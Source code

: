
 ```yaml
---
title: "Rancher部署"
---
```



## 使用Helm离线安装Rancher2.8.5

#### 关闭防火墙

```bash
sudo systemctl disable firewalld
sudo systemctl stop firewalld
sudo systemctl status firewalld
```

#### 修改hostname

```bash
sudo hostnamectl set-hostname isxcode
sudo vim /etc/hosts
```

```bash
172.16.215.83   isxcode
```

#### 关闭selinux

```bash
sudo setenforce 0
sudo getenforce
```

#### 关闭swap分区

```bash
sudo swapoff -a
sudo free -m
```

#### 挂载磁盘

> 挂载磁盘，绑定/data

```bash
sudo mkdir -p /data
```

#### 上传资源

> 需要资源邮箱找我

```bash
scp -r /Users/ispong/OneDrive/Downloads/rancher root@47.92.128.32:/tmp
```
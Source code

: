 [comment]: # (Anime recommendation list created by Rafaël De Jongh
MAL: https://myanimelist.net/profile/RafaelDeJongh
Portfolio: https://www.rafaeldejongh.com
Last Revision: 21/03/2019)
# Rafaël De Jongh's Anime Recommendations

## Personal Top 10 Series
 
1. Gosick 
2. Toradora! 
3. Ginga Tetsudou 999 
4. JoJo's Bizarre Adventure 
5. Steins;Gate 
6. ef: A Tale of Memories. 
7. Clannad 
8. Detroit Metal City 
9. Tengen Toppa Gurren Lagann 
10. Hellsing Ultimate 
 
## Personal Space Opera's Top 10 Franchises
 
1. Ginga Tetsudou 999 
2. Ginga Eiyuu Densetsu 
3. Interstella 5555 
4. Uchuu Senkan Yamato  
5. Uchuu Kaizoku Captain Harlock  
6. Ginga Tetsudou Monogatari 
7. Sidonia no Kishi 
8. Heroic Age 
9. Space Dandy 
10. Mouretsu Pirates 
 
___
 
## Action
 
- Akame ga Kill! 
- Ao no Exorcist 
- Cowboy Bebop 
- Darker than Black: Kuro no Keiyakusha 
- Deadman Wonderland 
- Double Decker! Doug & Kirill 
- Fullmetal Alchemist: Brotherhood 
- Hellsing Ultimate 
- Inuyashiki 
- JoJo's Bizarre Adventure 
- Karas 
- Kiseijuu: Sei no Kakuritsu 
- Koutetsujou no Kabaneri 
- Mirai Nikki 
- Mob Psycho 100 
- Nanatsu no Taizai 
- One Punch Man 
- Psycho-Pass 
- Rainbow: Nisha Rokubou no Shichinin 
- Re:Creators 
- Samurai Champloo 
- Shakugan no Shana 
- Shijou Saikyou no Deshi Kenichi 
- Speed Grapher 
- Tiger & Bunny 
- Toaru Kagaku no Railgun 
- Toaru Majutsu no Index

○ ○ ○ ○

## WORK TO COMPLETE
Copy out only the lines from the one containing "- Koutetsujou no Kabaneri" down to the last line of the material, keeping both ends.

## OUTPUT BELOW
- Koutetsujou no Kabaneri 
- Mirai Nikki 
- Mob Psycho 100 
- Nanatsu no Taizai 
- One Punch Man 
- Psycho-Pass 
- Rainbow: Nisha Rokubou no Shichinin 
- Re:Creators 
- Samurai Champloo 
- Shakugan no Shana 
- Shijou Saikyou no Deshi Kenichi 
- Speed Grapher 
- Tiger & Bunny 
- Toaru Kagaku no Railgun 
- Toaru Majutsu no Index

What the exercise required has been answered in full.